Mrs. Miniver

1942 propaganda film

Rating: 16/20 (Dylan: 9/20)

Plot: It's the late 1930's in England, and apparently there's some kind of war going on. I don't know much about history. The Minivers are an upper-middle-class loving family. Phin/Sven/Fin/Vin, the oldest son, joins the air force and falls in love and marries his sweetheart. The rest of the family--the title character, her husband, and two funny-looking young children--sit around doing nothing at all most of the time, but the war, as all wars do, reaches them in ways they could never have imagined.

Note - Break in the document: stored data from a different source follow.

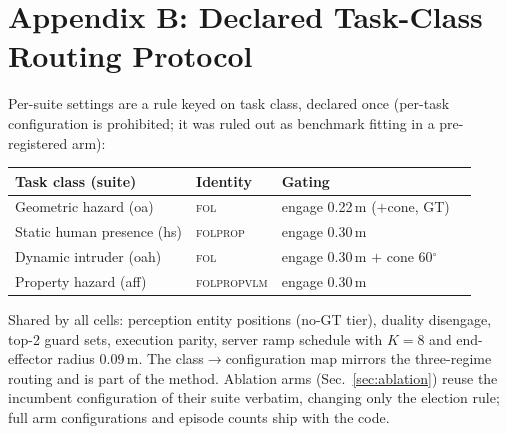 \documentclass[conference]{IEEEtran}
\begin{document}
\section*{Appendix B: Declared Task-Class Routing Protocol}
Per-suite settings are a rule keyed on task class, declared once (per-task configuration is prohibited; it was ruled out as benchmark fitting in a pre-registered arm):
\begin{center}
\small
\begin{tabular}{llll}
\toprule
Task class (suite) & Identity & Gating \\
\midrule
Geometric hazard (oa) & \textsc{fol} & engage 0.22\,m ($+$cone, GT) \\
Static human presence (hs) & \textsc{folprop} & engage 0.30\,m \\
Dynamic intruder (oah) & \textsc{fol} & engage 0.30\,m $+$ cone 60$^\circ$ \\
Property hazard (aff) & \textsc{folpropvlm} & engage 0.30\,m \\
\bottomrule
\end{tabular}
\end{center}
Shared by all cells: perception entity positions (no-GT tier), duality disengage, top-2 guard sets, execution parity, server ramp schedule with $K{=}8$ and end-effector radius 0.09\,m. The class$\to$configuration map mirrors the three-regime routing and is part of the method. Ablation arms (Sec.~\ref{sec:ablation}) reuse the incumbent configuration of their suite verbatim, changing only the election rule; full arm configurations and episode counts ship with the code.
\end{document}
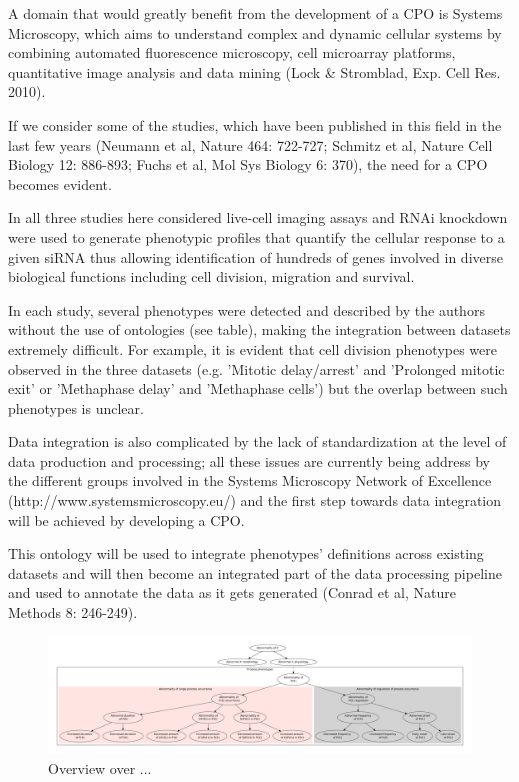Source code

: \documentclass{bioinfo}
\begin{document}
A domain that would greatly benefit from the development of a CPO is
Systems Microscopy, which aims to understand complex and dynamic
cellular systems by combining automated fluorescence microscopy, cell
microarray platforms, quantitative image analysis and data mining
(Lock \& Stromblad, Exp. Cell Res. 2010).

If we consider some of the studies, which have been published in this
field in the last few years (Neumann et al, Nature 464: 722-727;
Schmitz et al, Nature Cell Biology 12: 886-893; Fuchs et al, Mol Sys
Biology 6: 370), the need for a CPO becomes evident.

In all three studies here considered live-cell imaging assays and RNAi
knockdown were used to generate phenotypic profiles that quantify the
cellular response to a given siRNA thus allowing identification of
hundreds of genes involved in diverse biological functions including
cell division, migration and survival.

In each study, several phenotypes were detected and described by the
authors without the use of ontologies (see table), making the
integration between datasets extremely difficult. For example, it is
evident that cell division phenotypes were observed in the three
datasets (e.g. 'Mitotic delay/arrest' and 'Prolonged mitotic exit' or
'Methaphase delay' and 'Methaphase cells') but the overlap between
such phenotypes is unclear.

Data integration is also complicated by the lack of standardization at
the level of data production and processing; all these issues are
currently being address by the different groups involved in the
Systems Microscopy Network of Excellence
(http://www.systemsmicroscopy.eu/) and the first step towards data
integration will be achieved by developing a CPO.

This ontology will be used to integrate phenotypes' definitions across
existing datasets and will then become an integrated part of the data
processing pipeline and used to annotate the data as it gets generated
(Conrad et al, Nature Methods 8: 246-249).

\begin{figure}[h]
  \centering
  \includegraphics[width=\textwidth,
  height=.33\textheight]{overview.pdf}
  \caption{Overview over ...\label{fig:overview}}
\end{figure}
\end{document}
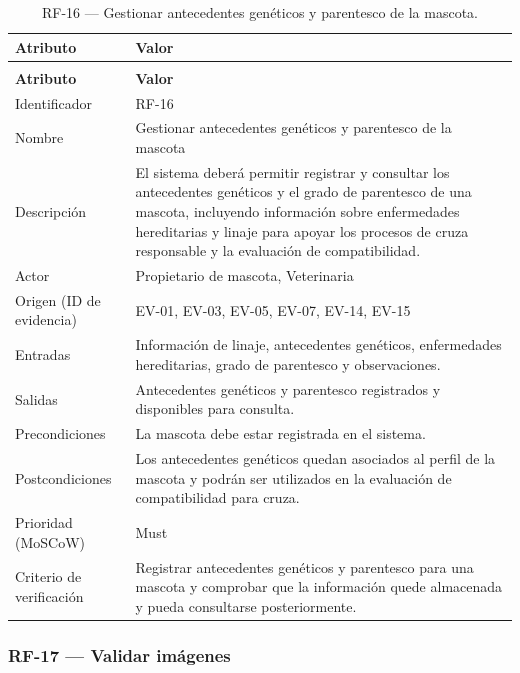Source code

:\documentclass[journal,onecolumn]{IEEEtran}
\makeatletter
\newenvironment{atributos}[2]{%
	\small
	\begin{longtable}{@{}>{\raggedright\arraybackslash}p{4.2cm} >{\raggedright\arraybackslash}p{11.2cm}@{}}
		\caption{#2}\label{tab:#1}\\
		\toprule
		\textbf{Atributo} & \textbf{Valor} \\
		\midrule
		\endfirsthead
		\multicolumn{2}{@{}l}{\small\itshape (continuación)}\\
		\toprule
		\textbf{Atributo} & \textbf{Valor} \\
		\midrule
		\endhead
		\bottomrule
		\endlastfoot
	}{%
	\end{longtable}
	\normalsize
}
\makeatother
\begin{document}
	\begin{atributos}{RF-16}{RF-16 --- Gestionar antecedentes genéticos y parentesco de la mascota.}
		Identificador & RF-16 \\
		Nombre & Gestionar antecedentes genéticos y parentesco de la mascota \\
		Descripción & El sistema deberá permitir registrar y consultar los antecedentes genéticos y el grado de parentesco de una mascota, incluyendo información sobre enfermedades hereditarias y linaje para apoyar los procesos de cruza responsable y la evaluación de compatibilidad. \\
		Actor & Propietario de mascota, Veterinaria \\
		Origen (ID de evidencia) & EV-01, EV-03, EV-05, EV-07, EV-14, EV-15 \\
		Entradas & Información de linaje, antecedentes genéticos, enfermedades hereditarias, grado de parentesco y observaciones. \\
		Salidas & Antecedentes genéticos y parentesco registrados y disponibles para consulta. \\
		Precondiciones & La mascota debe estar registrada en el sistema. \\
		Postcondiciones & Los antecedentes genéticos quedan asociados al perfil de la mascota y podrán ser utilizados en la evaluación de compatibilidad para cruza. \\
		Prioridad (MoSCoW) & Must \\
		Criterio de verificación & Registrar antecedentes genéticos y parentesco para una mascota y comprobar que la información quede almacenada y pueda consultarse posteriormente. \\
	\end{atributos}
	
	\subsubsection{RF-17 --- Validar imágenes}
	
\end{document}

I teared up a little but made up for it by laughing inappropriately during a scene at the end that was supposed to be heartbreaking. My only complaint about this movie is terrible child acting unless I'm missing that Mrs. Miniver's children were supposed to be mentally challenged (it was never addressed). There's some historical accuracies, touches (see: upside-down pipe) probably not difficult to achieve since this was made in the middle of things. Director Wyler reportedly made this to tweak the average Americans' ideas about the war in Europe. Surprisingly, it's not all that dated and isn't nearly as sentimentally drippy as I expected.

My father not only recommended this movie, he bought it for me last Christmas. It's his favorite movie, one of about two dozen movies he's told me is his favorite including, most bizarrely, Somewhere in Time.

Still vacationing. I don't even have enough time to show up on film!